I’m the life of the party, the girl with the jokes. I’m the one who keeps the conversation going but I’m actually really shy.

The first time I realized I was shy was when I was around seven. We had just finished loading the groceries in to our car when my mother realized she’d forgotten to purchase something. She asked me to run in and get it (by myself) and the very notion of that sent me in to a fear-induced shock. I begged and pleaded not to be sent on the mission alone but she wouldn’t budge. My mother was self described as painfully shy, so she didn’t want to nurture that brand of neurosis in her children. I was the “ham” of the family, so I’m sure she was startled by my sudden lack of confidence. After many deep breaths and through many tears, I returned to the store and fetched the sugar or whatever it was. Her pride in me was palpable.

It would be years until I heard the psycho-babble term extroverted-introvert. It might be textbook psyche 101 but somehow, the term garnered some self-acceptance.
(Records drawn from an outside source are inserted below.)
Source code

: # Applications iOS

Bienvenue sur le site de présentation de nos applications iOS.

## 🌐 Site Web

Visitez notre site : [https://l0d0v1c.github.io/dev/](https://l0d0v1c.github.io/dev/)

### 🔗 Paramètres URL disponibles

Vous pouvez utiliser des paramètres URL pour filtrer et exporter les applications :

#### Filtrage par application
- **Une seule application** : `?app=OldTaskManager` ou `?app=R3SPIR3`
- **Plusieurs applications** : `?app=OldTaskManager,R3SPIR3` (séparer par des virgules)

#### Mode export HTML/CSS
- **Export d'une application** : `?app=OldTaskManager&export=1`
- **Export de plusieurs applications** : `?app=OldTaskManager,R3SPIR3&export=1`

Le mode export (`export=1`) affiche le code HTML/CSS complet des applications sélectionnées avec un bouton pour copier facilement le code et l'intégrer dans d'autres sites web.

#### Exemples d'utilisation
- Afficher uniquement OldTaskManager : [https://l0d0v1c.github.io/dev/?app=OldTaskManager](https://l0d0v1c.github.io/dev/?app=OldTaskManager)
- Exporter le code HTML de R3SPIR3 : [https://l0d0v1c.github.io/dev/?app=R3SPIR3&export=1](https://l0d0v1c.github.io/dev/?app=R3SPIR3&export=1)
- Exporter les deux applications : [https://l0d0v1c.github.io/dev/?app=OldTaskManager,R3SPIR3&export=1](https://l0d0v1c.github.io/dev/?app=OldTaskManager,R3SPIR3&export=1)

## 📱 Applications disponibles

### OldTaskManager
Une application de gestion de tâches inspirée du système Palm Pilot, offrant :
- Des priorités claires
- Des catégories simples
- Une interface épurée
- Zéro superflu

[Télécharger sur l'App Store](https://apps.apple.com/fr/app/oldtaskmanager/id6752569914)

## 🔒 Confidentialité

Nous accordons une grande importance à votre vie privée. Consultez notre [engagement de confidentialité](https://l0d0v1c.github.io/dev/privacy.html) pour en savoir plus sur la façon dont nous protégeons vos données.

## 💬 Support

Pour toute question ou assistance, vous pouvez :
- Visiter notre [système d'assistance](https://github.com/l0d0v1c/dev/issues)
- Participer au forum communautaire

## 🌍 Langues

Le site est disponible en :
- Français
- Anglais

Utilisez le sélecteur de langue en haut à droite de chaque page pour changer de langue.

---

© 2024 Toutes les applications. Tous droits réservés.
When in a new social setting, I ask a lot of questions. I am basically a cuter and more feminine version of James Lipton. Nobody thinks I’m shy because I’m asking such compelling questions. As long as they don’t want to shake or high-5 my nerve-induced sweaty palm, I’m perceived as super-confident. This system works for me because it accomplishes two things: I get to genuinely know people beyond the surface and the heat of the spotlight is deflected away from me. I love hearing people’s stories so the system mostly works. It mostly works.

When it doesn’t work, I feel like one of those racing turtles. Their shells are painted all pretty for the race and they perform their perfunctory duties. Then the race ends and they retreat back in to their shells.
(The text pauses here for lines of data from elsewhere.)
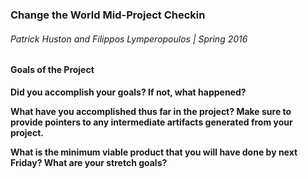 ### Change the World Mid-Project Checkin
###### Patrick Huston and Filippos Lymperopoulos | Spring 2016

#### Goals of the Project
**Did you accomplish your goals? If not, what happened?**


**What have you accomplished thus far in the project? Make sure to provide pointers to any intermediate artifacts generated from your project.**


**What is the minimum viable product that you will have done by next Friday? What are your stretch goals?**
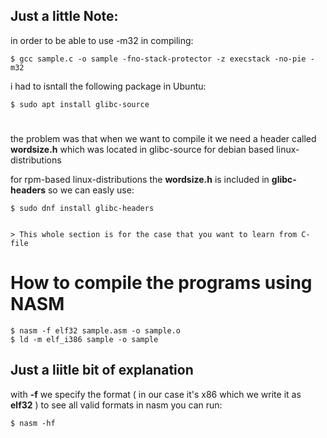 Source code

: ## Just a little Note:

in order to be able to use -m32 in compiling:

    $ gcc sample.c -o sample -fno-stack-protector -z execstack -no-pie -m32


i had to isntall the following package in Ubuntu:

    $ sudo apt install glibc-source

#

the problem was that when we want to compile it we need a header called **wordsize.h** which was located in glibc-source for debian based linux-distributions

for rpm-based linux-distributions the **wordsize.h** is included in **glibc-headers** so we can easly use:

    $ sudo dnf install glibc-headers


    > This whole section is for the case that you want to learn from C-file


# How to compile the programs using NASM
    
    $ nasm -f elf32 sample.asm -o sample.o
    $ ld -m elf_i386 sample -o sample

## Just a liitle bit of explanation

with **-f** we specify the format ( in our case it's x86 which we write it as **elf32** )
to see all valid formats in nasm you can run:

    $ nasm -hf
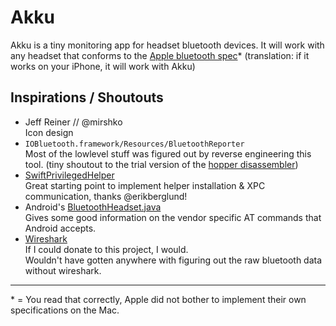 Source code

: # Akku

Akku is a tiny monitoring app for headset bluetooth devices.
It will work with any headset that conforms to the [Apple bluetooth spec](https://developer.apple.com/hardwaredrivers/BluetoothDesignGuidelines.pdf)\* (translation: if it works on your iPhone, it will work with Akku)

## Inspirations / Shoutouts

- Jeff Reiner // @mirshko  
Icon design  
- `IOBluetooth.framework/Resources/BluetoothReporter`  
Most of the lowlevel stuff was figured out by reverse engineering this tool. (tiny shoutout to the trial version of the [hopper disassembler](https://www.hopperapp.com/))  
- [SwiftPrivilegedHelper](https://github.com/erikberglund/SwiftPrivilegedHelper/)  
Great starting point to implement helper installation & XPC communication, thanks @erikberglund!  
- Android's [BluetoothHeadset.java](http://androidxref.com/9.0.0_r3/xref/frameworks/base/core/java/android/bluetooth/BluetoothHeadset.java)  
Gives some good information on the vendor specific AT commands that Android accepts.  
- [Wireshark](https://www.wireshark.org/)    
If I could donate to this project, I would.  
Wouldn't have gotten anywhere with figuring out the raw bluetooth data without wireshark.  


----
\* = You read that correctly, Apple did not bother to implement their own specifications on the Mac.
I rarely share my deepest self with others. I’ve always been the “advice girl”. I really know nothing about nothing but I’m a good listener. I listen because I care and because I don’t want to be a “Debbie Downer” burden by verbalizing my own issues.

My system is flawed; I get that. Writing lets me say everything I want to say without hearing myself choke over the words.

I am going to analyze and anguish over every little word written in this post. I will question and Google the punctuation marks and then I’ll hit publish.

I will publish because I want to be a voice and not just ears.

Dear Diary…Here goes!


3 thoughts on “The Shy One

  1. It’s good to be both. You need to vent/talk/expell information/thoughts/ideas/rants as well as take them in. Like everything, you need that balance. I’m told people gravitate towards me at parties. I like being the centre of attention but am happy sitting in a room by myself. Not sure if that makes me an extroverted introvert though.

    • According to my research (which consists of one Huffington Post quiz) a true extrovert doesn’t crave much alone time.I love entertaining but I also daydream about being by myself in a little mountain cabin…just for a few days. People who are inclined towards introversion need that downtime, away from others, to recharge.